PROVIDED DATA:
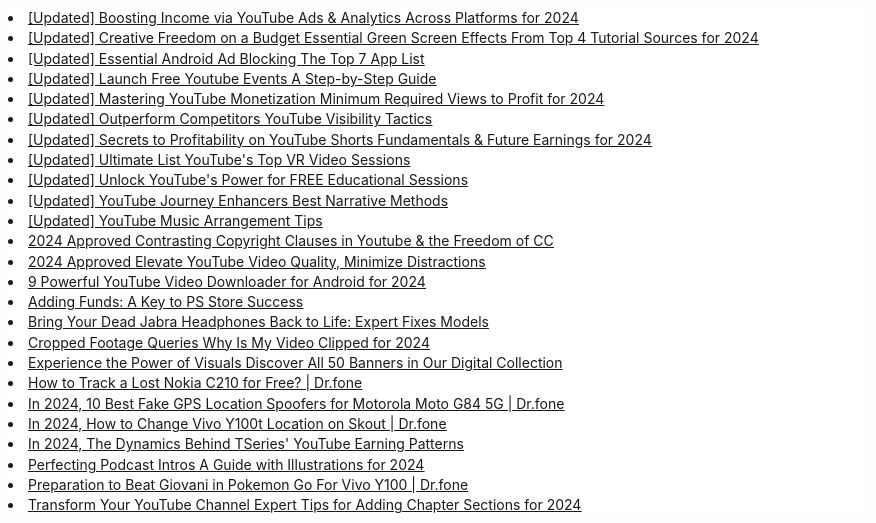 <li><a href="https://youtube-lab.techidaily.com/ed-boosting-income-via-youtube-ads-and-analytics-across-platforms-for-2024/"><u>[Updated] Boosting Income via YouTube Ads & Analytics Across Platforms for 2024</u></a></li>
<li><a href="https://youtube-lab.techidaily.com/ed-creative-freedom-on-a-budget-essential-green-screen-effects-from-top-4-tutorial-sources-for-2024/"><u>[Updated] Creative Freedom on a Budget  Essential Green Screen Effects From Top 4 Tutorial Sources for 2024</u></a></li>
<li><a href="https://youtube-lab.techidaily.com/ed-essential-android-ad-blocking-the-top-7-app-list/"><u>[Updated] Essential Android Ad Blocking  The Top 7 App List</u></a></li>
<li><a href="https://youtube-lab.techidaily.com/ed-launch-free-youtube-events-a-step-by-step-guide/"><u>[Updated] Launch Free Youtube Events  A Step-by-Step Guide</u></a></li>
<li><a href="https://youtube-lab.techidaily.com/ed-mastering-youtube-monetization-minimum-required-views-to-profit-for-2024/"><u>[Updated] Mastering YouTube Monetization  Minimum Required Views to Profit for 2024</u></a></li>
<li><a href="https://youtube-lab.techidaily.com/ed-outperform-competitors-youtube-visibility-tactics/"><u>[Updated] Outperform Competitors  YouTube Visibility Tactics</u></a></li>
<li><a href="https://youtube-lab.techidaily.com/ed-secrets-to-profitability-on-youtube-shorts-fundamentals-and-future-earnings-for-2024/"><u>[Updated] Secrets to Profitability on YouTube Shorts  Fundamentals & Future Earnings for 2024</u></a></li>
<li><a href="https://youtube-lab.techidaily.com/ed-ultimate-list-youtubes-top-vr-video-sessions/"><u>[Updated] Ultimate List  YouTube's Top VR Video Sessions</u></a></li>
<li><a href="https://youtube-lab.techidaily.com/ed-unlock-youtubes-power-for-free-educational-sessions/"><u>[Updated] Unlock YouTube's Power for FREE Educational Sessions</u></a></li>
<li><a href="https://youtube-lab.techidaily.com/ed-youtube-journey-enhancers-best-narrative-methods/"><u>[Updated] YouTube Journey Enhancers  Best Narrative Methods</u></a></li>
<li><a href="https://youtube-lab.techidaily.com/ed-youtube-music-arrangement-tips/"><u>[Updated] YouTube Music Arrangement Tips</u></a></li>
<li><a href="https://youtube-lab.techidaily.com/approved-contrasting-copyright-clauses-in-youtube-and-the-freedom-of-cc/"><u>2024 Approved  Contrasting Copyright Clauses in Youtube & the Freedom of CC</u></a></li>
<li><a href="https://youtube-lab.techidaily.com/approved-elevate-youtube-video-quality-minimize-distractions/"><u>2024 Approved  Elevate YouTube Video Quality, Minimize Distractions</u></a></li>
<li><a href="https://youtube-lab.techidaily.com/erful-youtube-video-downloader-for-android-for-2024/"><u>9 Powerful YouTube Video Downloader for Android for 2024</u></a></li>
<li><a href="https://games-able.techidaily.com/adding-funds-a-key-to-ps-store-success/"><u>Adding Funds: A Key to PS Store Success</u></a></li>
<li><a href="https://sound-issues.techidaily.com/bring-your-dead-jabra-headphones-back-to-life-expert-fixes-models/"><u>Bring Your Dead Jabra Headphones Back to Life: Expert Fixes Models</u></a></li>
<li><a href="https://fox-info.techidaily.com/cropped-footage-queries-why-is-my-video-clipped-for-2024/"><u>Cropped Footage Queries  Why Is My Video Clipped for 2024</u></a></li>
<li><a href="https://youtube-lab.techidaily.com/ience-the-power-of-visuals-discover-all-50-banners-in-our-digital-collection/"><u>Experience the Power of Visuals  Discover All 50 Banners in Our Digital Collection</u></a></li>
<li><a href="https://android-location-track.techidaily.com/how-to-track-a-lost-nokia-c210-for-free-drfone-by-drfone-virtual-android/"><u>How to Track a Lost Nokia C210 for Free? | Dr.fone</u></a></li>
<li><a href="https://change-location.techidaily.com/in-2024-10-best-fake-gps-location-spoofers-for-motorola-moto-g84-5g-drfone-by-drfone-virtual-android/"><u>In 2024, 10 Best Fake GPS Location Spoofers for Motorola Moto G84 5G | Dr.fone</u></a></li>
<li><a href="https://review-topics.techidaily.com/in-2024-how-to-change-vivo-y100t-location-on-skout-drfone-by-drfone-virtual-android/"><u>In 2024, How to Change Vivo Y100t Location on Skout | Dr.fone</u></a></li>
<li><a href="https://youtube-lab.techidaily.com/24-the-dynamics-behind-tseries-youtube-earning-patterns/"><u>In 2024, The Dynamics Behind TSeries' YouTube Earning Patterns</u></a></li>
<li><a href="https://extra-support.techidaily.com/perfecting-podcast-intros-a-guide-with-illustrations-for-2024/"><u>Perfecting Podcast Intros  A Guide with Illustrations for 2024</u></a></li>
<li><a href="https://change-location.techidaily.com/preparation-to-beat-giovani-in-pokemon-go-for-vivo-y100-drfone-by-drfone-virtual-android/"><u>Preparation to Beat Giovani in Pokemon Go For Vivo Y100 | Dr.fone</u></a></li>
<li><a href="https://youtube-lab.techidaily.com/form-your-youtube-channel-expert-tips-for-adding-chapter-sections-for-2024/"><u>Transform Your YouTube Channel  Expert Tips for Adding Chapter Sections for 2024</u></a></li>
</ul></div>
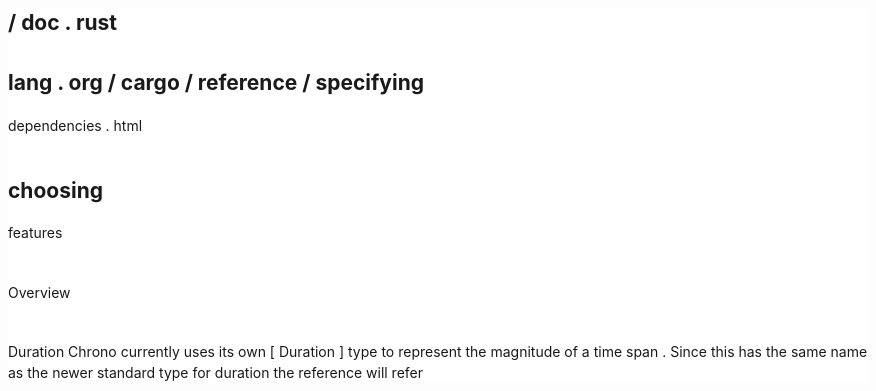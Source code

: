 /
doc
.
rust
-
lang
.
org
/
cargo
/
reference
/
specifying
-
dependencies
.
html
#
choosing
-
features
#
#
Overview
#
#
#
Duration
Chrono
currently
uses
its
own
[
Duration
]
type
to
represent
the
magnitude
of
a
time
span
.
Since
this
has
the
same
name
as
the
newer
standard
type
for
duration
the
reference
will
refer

DIRECTIONS FOR THIS TASK:
Write out exactly and only the lines that run from the start of the data above through the line containing "Music Arrangement Tips</u></a></li>", leaving the pictures out.

RESPONSE FOR THIS EXERCISE:
 <li><a href="https://youtube-lab.techidaily.com/ed-boosting-income-via-youtube-ads-and-analytics-across-platforms-for-2024/"><u>[Updated] Boosting Income via YouTube Ads & Analytics Across Platforms for 2024</u></a></li>
<li><a href="https://youtube-lab.techidaily.com/ed-creative-freedom-on-a-budget-essential-green-screen-effects-from-top-4-tutorial-sources-for-2024/"><u>[Updated] Creative Freedom on a Budget  Essential Green Screen Effects From Top 4 Tutorial Sources for 2024</u></a></li>
<li><a href="https://youtube-lab.techidaily.com/ed-essential-android-ad-blocking-the-top-7-app-list/"><u>[Updated] Essential Android Ad Blocking  The Top 7 App List</u></a></li>
<li><a href="https://youtube-lab.techidaily.com/ed-launch-free-youtube-events-a-step-by-step-guide/"><u>[Updated] Launch Free Youtube Events  A Step-by-Step Guide</u></a></li>
<li><a href="https://youtube-lab.techidaily.com/ed-mastering-youtube-monetization-minimum-required-views-to-profit-for-2024/"><u>[Updated] Mastering YouTube Monetization  Minimum Required Views to Profit for 2024</u></a></li>
<li><a href="https://youtube-lab.techidaily.com/ed-outperform-competitors-youtube-visibility-tactics/"><u>[Updated] Outperform Competitors  YouTube Visibility Tactics</u></a></li>
<li><a href="https://youtube-lab.techidaily.com/ed-secrets-to-profitability-on-youtube-shorts-fundamentals-and-future-earnings-for-2024/"><u>[Updated] Secrets to Profitability on YouTube Shorts  Fundamentals & Future Earnings for 2024</u></a></li>
<li><a href="https://youtube-lab.techidaily.com/ed-ultimate-list-youtubes-top-vr-video-sessions/"><u>[Updated] Ultimate List  YouTube's Top VR Video Sessions</u></a></li>
<li><a href="https://youtube-lab.techidaily.com/ed-unlock-youtubes-power-for-free-educational-sessions/"><u>[Updated] Unlock YouTube's Power for FREE Educational Sessions</u></a></li>
<li><a href="https://youtube-lab.techidaily.com/ed-youtube-journey-enhancers-best-narrative-methods/"><u>[Updated] YouTube Journey Enhancers  Best Narrative Methods</u></a></li>
<li><a href="https://youtube-lab.techidaily.com/ed-youtube-music-arrangement-tips/"><u>[Updated] YouTube Music Arrangement Tips</u></a></li>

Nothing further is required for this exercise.